* Task item: List all lines of the data that include the string "yong".
══ Given data ══
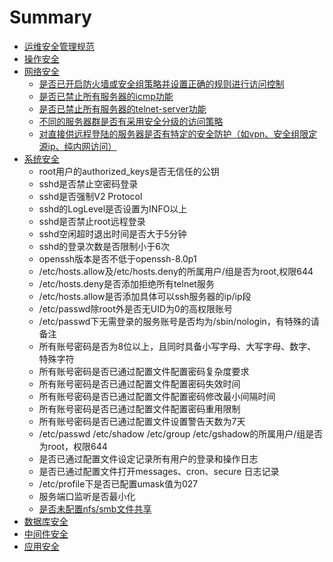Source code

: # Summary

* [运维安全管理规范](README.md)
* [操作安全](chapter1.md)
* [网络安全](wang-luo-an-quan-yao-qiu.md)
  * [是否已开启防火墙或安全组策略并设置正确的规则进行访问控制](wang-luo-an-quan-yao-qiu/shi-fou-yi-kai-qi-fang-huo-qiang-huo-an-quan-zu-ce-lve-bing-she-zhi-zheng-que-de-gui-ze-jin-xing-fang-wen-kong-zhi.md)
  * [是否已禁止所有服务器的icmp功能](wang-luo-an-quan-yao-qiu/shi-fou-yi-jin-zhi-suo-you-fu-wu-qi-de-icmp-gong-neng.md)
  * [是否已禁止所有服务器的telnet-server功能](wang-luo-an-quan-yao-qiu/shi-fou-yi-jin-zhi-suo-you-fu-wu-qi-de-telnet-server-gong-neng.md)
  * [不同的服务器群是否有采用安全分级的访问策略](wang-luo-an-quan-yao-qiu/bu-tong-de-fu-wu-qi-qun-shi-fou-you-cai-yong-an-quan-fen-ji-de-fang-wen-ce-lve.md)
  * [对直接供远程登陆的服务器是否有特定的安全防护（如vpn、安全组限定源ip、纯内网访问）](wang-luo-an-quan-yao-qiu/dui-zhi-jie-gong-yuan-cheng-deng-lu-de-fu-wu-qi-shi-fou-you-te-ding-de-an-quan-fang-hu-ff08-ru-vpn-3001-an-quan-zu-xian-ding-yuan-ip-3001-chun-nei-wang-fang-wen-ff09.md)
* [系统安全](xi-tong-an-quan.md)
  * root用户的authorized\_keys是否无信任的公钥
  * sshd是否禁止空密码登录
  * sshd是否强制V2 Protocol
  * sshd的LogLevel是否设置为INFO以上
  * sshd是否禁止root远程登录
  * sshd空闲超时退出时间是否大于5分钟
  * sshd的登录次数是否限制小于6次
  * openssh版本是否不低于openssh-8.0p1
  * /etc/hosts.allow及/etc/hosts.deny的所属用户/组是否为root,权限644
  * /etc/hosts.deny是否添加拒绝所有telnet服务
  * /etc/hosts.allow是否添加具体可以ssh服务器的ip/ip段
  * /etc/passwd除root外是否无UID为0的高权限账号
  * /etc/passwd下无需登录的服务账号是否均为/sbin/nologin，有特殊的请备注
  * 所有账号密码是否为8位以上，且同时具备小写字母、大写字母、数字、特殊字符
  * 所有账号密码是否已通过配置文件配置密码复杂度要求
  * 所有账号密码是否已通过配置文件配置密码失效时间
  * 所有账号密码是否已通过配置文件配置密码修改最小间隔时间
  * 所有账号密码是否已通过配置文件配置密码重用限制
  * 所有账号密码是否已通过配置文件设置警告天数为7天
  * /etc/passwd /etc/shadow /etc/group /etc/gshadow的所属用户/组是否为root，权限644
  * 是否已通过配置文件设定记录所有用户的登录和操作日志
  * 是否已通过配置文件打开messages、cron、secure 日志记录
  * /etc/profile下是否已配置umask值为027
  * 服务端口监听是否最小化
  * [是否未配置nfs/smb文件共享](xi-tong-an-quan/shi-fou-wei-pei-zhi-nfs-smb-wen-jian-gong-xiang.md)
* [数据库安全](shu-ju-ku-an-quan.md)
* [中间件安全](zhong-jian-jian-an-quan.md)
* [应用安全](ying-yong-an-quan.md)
═══
* Task answer:
  * [不同的服务器群是否有采用安全分级的访问策略](wang-luo-an-quan-yao-qiu/bu-tong-de-fu-wu-qi-qun-shi-fou-you-cai-yong-an-quan-fen-ji-de-fang-wen-ce-lve.md)
* [应用安全](ying-yong-an-quan.md)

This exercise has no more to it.